**Your task**
Copy, from the data below, every line that has "Italian" in it.
(Beginning of Data records)
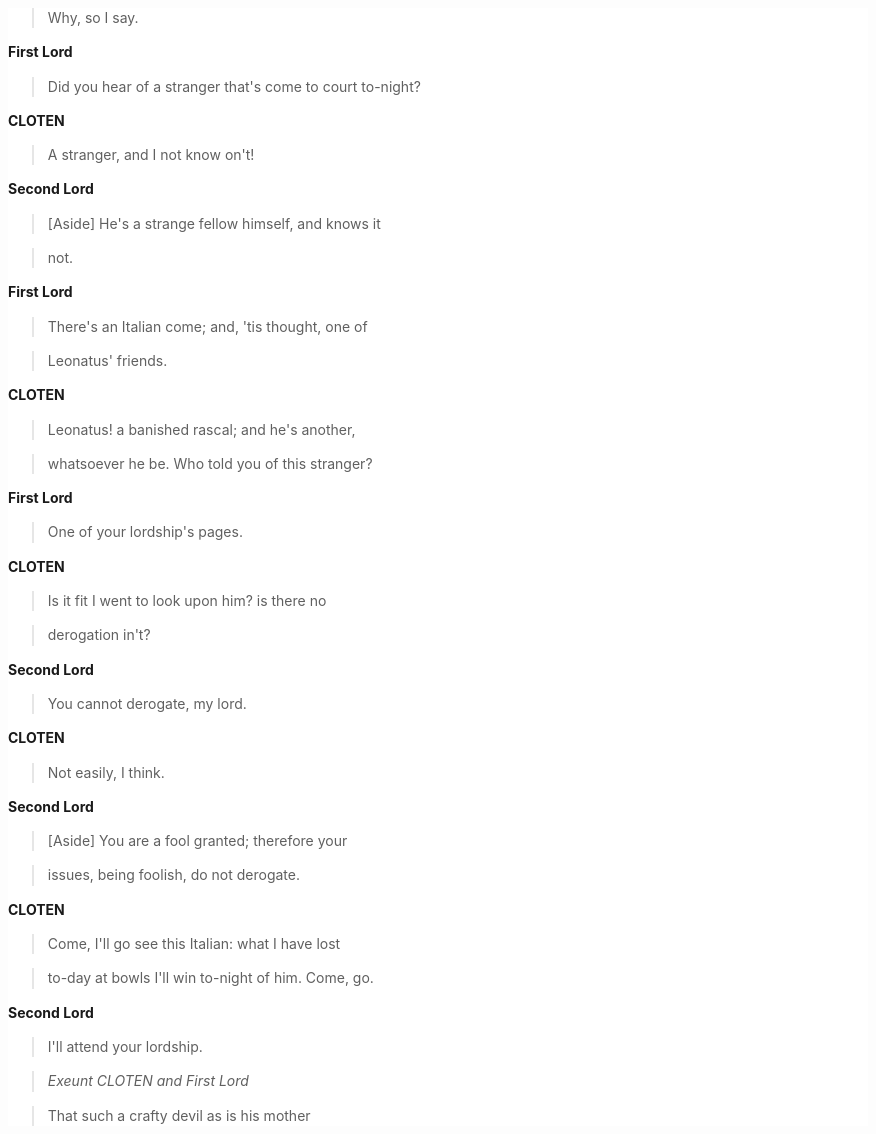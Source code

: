 > Why, so I say.  

**First Lord**

> Did you hear of a stranger that's come to court to-night?  

**CLOTEN**

> A stranger, and I not know on't!  

**Second Lord**

> [Aside]  He's a strange fellow himself, and knows it  

> not.  

**First Lord**

> There's an Italian come; and, 'tis thought, one of  

> Leonatus' friends.  

**CLOTEN**

> Leonatus! a banished rascal; and he's another,  

> whatsoever he be. Who told you of this stranger?  

**First Lord**

> One of your lordship's pages.  

**CLOTEN**

> Is it fit I went to look upon him? is there no  

> derogation in't?  

**Second Lord**

> You cannot derogate, my lord.  

**CLOTEN**

> Not easily, I think.  

**Second Lord**

> [Aside]  You are a fool granted; therefore your  

> issues, being foolish, do not derogate.  

**CLOTEN**

> Come, I'll go see this Italian: what I have lost  

> to-day at bowls I'll win to-night of him. Come, go.  

**Second Lord**

> I'll attend your lordship.  

> *Exeunt CLOTEN and First Lord*

> That such a crafty devil as is his mother  
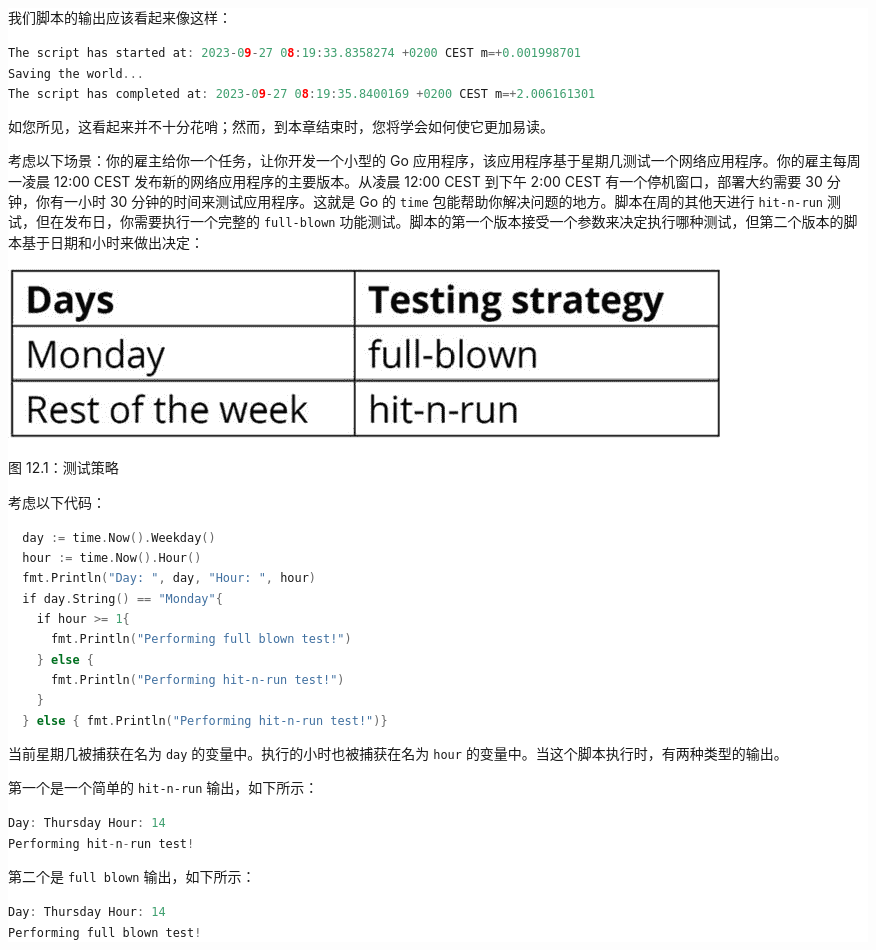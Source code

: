 我们脚本的输出应该看起来像这样：

```go
The script has started at: 2023-09-27 08:19:33.8358274 +0200 CEST m=+0.001998701
Saving the world...
The script has completed at: 2023-09-27 08:19:35.8400169 +0200 CEST m=+2.006161301
```

如您所见，这看起来并不十分花哨；然而，到本章结束时，您将学会如何使它更加易读。

考虑以下场景：你的雇主给你一个任务，让你开发一个小型的 Go 应用程序，该应用程序基于星期几测试一个网络应用程序。你的雇主每周一凌晨 12:00 CEST 发布新的网络应用程序的主要版本。从凌晨 12:00 CEST 到下午 2:00 CEST 有一个停机窗口，部署大约需要 30 分钟，你有一小时 30 分钟的时间来测试应用程序。这就是 Go 的 `time` 包能帮助你解决问题的地方。脚本在周的其他天进行 `hit-n-run` 测试，但在发布日，你需要执行一个完整的 `full-blown` 功能测试。脚本的第一个版本接受一个参数来决定执行哪种测试，但第二个版本的脚本基于日期和小时来做出决定：

![图 12.1：测试策略](img/B18621_12_01.jpg)

图 12.1：测试策略

考虑以下代码：

```go
  day := time.Now().Weekday()
  hour := time.Now().Hour()
  fmt.Println("Day: ", day, "Hour: ", hour)
  if day.String() == "Monday"{
    if hour >= 1{
      fmt.Println("Performing full blown test!")
    } else {
      fmt.Println("Performing hit-n-run test!")
    }
  } else { fmt.Println("Performing hit-n-run test!")}
```

当前星期几被捕获在名为 `day` 的变量中。执行的小时也被捕获在名为 `hour` 的变量中。当这个脚本执行时，有两种类型的输出。

第一个是一个简单的 `hit-n-run` 输出，如下所示：

```go
Day: Thursday Hour: 14
Performing hit-n-run test!
```

第二个是 `full blown` 输出，如下所示：

```go
Day: Thursday Hour: 14
Performing full blown test!
```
(End of Data records)
**Output for this exercise**
> There's an Italian come; and, 'tis thought, one of  
> Come, I'll go see this Italian: what I have lost  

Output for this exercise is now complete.